WHAT THE EXERCISE ASKS => What you need to produce from the material below is an exact transcription of the lines from the one with "VIX index history" through the one with "handling potential errors.", both included, and no other line.
--- START ---
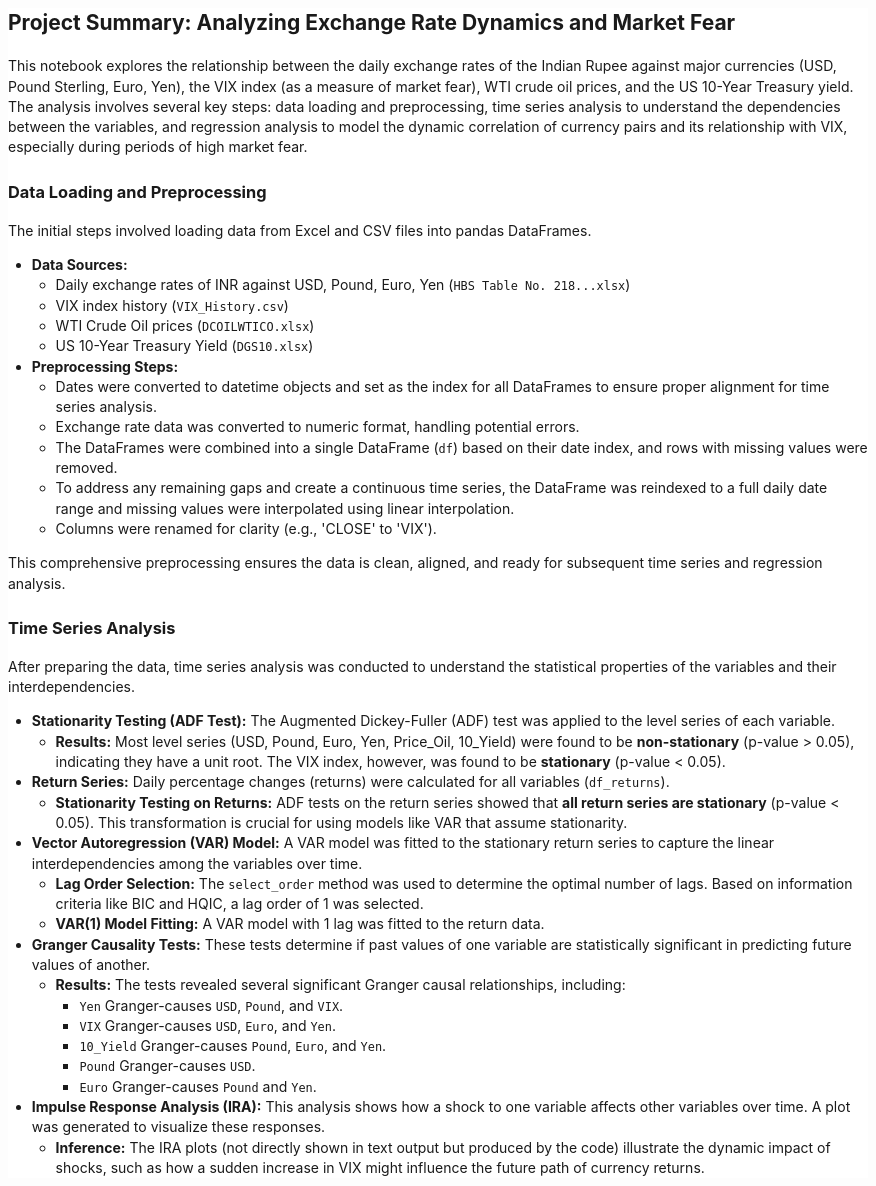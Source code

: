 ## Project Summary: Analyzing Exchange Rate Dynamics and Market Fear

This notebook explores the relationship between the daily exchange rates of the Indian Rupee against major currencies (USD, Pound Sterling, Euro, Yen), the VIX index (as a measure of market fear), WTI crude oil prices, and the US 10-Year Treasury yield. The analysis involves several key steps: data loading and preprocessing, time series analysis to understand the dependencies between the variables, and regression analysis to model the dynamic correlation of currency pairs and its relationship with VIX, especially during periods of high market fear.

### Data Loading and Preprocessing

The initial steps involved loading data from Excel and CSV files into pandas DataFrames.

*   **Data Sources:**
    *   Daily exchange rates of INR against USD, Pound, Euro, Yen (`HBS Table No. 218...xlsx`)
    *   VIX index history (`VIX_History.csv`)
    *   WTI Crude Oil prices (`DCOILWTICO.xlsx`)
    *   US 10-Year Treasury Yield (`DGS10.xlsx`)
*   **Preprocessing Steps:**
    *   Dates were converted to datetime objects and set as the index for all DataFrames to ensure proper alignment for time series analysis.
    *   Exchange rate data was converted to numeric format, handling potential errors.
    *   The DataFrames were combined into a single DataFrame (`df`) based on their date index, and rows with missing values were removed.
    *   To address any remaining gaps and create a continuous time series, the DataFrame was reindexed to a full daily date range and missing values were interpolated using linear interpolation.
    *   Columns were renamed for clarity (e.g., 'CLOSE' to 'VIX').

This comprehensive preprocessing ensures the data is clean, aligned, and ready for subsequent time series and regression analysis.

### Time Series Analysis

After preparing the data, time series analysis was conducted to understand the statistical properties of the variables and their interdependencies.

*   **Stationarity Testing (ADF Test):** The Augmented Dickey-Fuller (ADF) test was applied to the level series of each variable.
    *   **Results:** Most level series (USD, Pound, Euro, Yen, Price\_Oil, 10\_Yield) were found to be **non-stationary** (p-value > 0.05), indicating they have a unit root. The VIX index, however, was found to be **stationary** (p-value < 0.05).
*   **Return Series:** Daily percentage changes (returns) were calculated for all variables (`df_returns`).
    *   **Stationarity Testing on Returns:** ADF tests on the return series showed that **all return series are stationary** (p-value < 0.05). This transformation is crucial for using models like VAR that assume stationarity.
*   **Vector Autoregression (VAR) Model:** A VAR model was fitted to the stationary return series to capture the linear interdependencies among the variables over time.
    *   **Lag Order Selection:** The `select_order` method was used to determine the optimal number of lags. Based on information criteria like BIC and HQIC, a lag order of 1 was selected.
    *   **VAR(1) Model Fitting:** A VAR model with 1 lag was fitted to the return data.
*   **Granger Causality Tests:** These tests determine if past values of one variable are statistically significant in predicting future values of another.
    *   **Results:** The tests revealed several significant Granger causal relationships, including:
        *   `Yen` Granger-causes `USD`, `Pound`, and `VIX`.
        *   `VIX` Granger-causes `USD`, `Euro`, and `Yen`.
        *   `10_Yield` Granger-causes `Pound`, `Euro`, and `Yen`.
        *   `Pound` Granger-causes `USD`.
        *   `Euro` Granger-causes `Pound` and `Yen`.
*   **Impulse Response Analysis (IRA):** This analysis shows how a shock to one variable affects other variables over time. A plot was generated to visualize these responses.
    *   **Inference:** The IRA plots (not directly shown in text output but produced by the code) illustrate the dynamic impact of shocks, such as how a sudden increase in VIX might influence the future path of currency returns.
--- END ---
ANSWER SECTION =>
    *   VIX index history (`VIX_History.csv`)
    *   WTI Crude Oil prices (`DCOILWTICO.xlsx`)
    *   US 10-Year Treasury Yield (`DGS10.xlsx`)
*   **Preprocessing Steps:**
    *   Dates were converted to datetime objects and set as the index for all DataFrames to ensure proper alignment for time series analysis.
    *   Exchange rate data was converted to numeric format, handling potential errors.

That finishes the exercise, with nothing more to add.